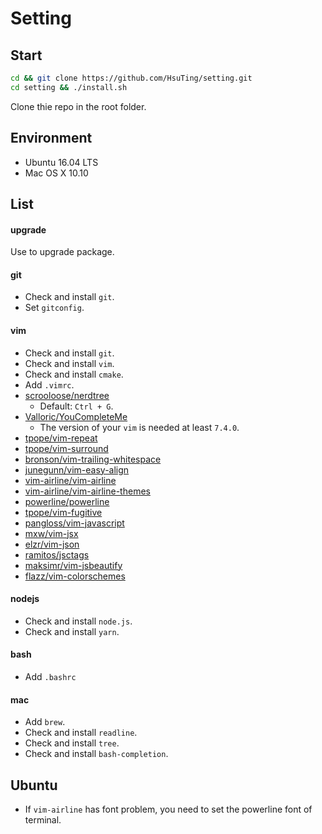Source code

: # Setting

## Start

```sh
cd && git clone https://github.com/HsuTing/setting.git
cd setting && ./install.sh
```
Clone thie repo in the root folder.

## Environment

- Ubuntu 16.04 LTS
- Mac OS X 10.10

## List

#### upgrade
Use to upgrade package.

#### git
- Check and install `git`.
- Set `gitconfig`.

#### vim
- Check and install `git`.
- Check and install `vim`.
- Check and install `cmake`.
- Add `.vimrc`.
- [scrooloose/nerdtree](https://github.com/scrooloose/nerdtree)
  - Default: `Ctrl + G`.
- [Valloric/YouCompleteMe](https://github.com/Valloric/YouCompleteMe)
  - The version of your `vim` is needed at least `7.4.0`.
- [tpope/vim-repeat](https://github.com/tpope/vim-repeat)
- [tpope/vim-surround](https://github.com/tpope/vim-surround)
- [bronson/vim-trailing-whitespace](https://github.com/bronson/vim-trailing-whitespace)
- [junegunn/vim-easy-align](https://github.com/junegunn/vim-easy-align)
- [vim-airline/vim-airline](https://github.com/vim-airline/vim-airline)
- [vim-airline/vim-airline-themes](https://github.com/vim-airline/vim-airline-themes)
- [powerline/powerline](https://github.com/powerline/powerline)
- [tpope/vim-fugitive](https://github.com/tpope/vim-fugitive)
- [pangloss/vim-javascript](https://github.com/pangloss/vim-javascript)
- [mxw/vim-jsx](https://github.com/mxw/vim-jsx)
- [elzr/vim-json](https://github.com/elzr/vim-json)
- [ramitos/jsctags](https://github.com/ramitos/jsctags)
- [maksimr/vim-jsbeautify](https://github.com/maksimr/vim-jsbeautify)
- [flazz/vim-colorschemes](https://github.com/flazz/vim-colorschemes)

#### nodejs
- Check and install `node.js`.
- Check and install `yarn`.

#### bash
- Add `.bashrc`

#### mac
- Add `brew`.
- Check and install `readline`.
- Check and install `tree`.
- Check and install `bash-completion`.

## Ubuntu

- If `vim-airline` has font problem, you need to set the powerline font of terminal.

*WHAT THE TASK REQUIRES*. Working from the entries above, return all lines that contain "powerline".

*RESULT OF THIS EXERCISE*.
- [powerline/powerline](https://github.com/powerline/powerline)
- If `vim-airline` has font problem, you need to set the powerline font of terminal.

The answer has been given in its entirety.